= Assignment =
Your task is to copy every line below that contains the word "When".

= Data for this task =
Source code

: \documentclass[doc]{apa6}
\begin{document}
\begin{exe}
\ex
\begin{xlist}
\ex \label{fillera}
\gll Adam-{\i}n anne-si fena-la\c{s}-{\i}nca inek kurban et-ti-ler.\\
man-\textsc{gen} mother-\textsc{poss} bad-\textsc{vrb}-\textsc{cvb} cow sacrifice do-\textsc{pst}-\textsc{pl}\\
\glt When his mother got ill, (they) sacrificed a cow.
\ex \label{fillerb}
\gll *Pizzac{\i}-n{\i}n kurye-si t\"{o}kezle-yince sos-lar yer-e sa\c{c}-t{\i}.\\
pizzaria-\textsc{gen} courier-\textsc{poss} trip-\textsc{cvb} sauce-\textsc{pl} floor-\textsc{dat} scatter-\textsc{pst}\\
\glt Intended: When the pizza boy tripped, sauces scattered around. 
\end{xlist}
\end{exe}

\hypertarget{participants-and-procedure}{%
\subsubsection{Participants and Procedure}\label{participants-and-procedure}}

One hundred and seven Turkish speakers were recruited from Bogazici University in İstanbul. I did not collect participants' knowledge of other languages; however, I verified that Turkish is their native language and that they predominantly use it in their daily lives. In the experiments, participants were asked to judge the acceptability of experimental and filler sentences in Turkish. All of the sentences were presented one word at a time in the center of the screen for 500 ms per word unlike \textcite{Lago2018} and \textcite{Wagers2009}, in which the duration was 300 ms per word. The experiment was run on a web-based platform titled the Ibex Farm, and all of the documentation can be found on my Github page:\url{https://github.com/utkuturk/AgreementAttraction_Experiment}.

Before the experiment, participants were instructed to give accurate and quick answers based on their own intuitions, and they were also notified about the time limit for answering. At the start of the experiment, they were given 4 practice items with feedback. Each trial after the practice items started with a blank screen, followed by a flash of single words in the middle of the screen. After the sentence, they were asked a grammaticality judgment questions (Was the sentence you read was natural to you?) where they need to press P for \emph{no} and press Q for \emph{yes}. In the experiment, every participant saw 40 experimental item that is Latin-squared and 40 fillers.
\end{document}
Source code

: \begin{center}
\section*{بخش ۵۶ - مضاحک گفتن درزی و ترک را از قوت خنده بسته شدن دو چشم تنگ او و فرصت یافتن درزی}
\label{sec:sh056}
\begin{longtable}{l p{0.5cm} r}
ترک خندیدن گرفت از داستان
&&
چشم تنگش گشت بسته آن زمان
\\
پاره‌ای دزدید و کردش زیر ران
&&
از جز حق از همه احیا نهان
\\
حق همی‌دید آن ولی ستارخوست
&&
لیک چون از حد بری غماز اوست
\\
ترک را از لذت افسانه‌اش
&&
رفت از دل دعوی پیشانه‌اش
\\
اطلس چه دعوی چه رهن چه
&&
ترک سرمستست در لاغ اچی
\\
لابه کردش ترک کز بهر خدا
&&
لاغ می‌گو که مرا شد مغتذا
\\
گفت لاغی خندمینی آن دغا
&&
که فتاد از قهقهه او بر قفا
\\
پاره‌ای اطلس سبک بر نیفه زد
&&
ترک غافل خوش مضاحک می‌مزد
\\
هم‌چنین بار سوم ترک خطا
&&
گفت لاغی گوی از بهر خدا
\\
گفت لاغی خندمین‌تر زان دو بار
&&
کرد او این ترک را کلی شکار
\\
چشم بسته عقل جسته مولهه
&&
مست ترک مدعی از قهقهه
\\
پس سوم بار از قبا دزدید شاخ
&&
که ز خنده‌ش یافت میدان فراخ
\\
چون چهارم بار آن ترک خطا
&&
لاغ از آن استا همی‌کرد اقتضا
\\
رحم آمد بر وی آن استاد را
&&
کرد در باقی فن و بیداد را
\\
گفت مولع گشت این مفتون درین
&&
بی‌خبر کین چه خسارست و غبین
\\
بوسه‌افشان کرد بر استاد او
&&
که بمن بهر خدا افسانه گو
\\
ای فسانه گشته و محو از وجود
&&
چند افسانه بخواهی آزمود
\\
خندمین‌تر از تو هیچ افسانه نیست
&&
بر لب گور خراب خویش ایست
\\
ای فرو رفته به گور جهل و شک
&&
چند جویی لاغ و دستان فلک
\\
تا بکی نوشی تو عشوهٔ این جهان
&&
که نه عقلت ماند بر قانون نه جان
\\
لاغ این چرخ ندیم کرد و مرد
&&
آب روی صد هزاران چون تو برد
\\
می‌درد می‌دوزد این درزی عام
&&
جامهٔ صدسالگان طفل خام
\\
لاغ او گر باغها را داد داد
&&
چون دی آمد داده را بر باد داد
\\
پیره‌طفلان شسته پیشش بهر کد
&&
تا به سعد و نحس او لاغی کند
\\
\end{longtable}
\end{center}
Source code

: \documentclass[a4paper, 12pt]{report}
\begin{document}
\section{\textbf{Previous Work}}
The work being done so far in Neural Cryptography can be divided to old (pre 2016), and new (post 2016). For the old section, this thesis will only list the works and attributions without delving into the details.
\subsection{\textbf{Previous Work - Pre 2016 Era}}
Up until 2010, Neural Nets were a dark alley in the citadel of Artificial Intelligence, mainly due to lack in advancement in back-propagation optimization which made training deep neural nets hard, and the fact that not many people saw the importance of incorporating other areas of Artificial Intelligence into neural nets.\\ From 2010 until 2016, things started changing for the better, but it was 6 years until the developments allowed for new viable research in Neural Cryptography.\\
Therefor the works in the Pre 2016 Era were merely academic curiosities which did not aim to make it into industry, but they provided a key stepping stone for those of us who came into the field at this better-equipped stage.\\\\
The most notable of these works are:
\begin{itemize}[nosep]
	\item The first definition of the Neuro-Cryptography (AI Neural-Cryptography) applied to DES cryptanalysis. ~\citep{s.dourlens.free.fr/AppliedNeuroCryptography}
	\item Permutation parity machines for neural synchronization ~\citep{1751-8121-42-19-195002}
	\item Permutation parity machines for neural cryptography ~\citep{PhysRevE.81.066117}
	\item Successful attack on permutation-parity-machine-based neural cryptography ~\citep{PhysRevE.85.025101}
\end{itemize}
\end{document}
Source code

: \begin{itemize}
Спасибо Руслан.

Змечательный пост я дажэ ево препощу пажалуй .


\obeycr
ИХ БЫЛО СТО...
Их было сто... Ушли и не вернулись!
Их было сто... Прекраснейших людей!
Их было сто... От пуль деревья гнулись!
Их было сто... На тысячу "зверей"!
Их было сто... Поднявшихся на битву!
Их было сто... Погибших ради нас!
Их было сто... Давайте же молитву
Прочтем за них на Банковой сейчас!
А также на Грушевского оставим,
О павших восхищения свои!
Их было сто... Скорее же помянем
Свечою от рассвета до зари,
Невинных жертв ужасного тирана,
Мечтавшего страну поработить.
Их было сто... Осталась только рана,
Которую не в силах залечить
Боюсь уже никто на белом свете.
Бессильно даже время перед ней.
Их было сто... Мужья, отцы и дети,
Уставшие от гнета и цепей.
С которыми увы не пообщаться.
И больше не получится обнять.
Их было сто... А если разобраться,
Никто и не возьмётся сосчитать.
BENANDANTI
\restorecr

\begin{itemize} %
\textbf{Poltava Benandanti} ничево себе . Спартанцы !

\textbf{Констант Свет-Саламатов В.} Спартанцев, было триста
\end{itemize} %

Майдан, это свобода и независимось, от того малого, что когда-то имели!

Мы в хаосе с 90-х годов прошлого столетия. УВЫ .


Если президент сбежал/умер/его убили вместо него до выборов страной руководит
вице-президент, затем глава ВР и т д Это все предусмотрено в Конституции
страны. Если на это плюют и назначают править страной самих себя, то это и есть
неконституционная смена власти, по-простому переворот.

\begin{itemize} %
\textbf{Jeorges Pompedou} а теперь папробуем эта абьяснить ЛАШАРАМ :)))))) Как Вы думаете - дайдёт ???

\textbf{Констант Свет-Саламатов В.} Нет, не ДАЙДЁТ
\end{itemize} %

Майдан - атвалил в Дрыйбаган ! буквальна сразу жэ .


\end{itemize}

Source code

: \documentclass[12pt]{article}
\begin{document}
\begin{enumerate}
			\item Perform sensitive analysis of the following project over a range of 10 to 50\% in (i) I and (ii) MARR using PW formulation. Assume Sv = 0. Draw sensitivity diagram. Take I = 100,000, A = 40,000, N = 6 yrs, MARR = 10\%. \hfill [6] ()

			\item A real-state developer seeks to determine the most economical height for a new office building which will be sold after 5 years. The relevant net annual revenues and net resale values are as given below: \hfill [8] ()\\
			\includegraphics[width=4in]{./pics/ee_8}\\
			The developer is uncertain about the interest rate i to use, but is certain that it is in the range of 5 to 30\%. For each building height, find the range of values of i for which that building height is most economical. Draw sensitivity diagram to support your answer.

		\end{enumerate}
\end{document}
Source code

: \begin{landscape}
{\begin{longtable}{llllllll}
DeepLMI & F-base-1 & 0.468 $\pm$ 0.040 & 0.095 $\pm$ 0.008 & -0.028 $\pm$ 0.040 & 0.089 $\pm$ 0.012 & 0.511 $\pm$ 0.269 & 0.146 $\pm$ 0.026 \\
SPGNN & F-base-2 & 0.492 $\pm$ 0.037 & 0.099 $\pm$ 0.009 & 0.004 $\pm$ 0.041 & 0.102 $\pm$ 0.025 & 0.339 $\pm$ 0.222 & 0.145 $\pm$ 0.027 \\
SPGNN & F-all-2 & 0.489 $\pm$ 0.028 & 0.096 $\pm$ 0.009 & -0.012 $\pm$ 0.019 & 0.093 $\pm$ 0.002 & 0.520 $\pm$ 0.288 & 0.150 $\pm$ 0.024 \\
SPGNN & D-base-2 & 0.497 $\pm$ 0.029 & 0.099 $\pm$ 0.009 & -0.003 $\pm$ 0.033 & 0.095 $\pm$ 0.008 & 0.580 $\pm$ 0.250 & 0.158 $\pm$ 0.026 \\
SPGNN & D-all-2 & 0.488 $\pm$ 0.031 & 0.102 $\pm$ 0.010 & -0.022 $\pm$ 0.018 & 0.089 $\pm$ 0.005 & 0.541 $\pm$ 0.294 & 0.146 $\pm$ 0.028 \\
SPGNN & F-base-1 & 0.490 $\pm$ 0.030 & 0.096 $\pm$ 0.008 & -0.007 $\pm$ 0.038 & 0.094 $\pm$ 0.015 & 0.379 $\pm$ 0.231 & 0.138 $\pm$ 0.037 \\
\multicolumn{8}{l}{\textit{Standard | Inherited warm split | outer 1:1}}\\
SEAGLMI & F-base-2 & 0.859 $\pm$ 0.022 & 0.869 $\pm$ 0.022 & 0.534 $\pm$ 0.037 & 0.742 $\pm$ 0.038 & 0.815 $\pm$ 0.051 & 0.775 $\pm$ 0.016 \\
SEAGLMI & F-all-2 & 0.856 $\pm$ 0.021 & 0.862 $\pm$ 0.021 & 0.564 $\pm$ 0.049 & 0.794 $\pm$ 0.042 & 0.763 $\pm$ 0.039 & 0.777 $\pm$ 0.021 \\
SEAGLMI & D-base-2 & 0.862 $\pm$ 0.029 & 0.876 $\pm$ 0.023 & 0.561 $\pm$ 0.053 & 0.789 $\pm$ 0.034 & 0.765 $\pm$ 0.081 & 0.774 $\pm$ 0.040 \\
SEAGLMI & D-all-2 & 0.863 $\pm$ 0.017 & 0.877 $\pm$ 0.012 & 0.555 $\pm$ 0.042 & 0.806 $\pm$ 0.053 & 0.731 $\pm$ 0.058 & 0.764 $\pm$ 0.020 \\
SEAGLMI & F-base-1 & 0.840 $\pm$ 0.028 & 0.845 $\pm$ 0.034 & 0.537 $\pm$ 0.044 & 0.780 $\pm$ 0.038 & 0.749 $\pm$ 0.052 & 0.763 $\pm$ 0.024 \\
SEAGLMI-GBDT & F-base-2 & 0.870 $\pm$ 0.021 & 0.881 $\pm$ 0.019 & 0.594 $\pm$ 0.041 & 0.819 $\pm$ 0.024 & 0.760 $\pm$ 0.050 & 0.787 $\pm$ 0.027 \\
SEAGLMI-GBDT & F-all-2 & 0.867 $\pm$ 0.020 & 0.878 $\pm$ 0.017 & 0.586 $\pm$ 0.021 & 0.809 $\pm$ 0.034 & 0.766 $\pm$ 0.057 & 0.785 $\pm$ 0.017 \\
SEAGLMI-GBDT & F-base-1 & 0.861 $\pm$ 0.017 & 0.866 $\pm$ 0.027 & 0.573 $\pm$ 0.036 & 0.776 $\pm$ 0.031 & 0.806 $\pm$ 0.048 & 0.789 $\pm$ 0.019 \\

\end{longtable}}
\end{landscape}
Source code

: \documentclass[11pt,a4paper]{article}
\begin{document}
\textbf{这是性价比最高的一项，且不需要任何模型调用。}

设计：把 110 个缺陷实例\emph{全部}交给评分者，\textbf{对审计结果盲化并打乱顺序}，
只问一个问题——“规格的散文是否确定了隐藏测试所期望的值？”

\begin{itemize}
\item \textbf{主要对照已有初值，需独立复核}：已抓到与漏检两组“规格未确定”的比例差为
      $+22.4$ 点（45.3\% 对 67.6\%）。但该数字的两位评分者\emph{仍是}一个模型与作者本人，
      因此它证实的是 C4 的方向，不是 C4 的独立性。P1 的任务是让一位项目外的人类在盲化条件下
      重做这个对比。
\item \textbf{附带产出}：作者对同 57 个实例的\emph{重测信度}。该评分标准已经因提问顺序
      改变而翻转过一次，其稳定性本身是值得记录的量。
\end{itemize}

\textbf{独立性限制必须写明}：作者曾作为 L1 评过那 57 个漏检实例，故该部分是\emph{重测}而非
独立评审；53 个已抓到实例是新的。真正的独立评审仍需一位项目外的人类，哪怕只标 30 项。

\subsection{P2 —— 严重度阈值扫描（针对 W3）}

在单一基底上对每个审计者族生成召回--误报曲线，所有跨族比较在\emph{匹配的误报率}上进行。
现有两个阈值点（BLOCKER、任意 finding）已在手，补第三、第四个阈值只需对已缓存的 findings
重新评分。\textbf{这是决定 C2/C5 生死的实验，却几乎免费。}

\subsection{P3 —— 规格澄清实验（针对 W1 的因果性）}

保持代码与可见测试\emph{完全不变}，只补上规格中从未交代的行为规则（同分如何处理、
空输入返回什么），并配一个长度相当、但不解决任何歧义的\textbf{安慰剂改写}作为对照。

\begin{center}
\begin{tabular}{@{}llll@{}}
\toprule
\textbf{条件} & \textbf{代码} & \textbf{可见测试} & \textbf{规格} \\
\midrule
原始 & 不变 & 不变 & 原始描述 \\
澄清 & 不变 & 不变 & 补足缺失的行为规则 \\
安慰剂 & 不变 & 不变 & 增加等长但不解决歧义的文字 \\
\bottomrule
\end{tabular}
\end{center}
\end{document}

= Reply =
\glt When his mother got ill, (they) sacrificed a cow.
\glt Intended: When the pizza boy tripped, sauces scattered around. 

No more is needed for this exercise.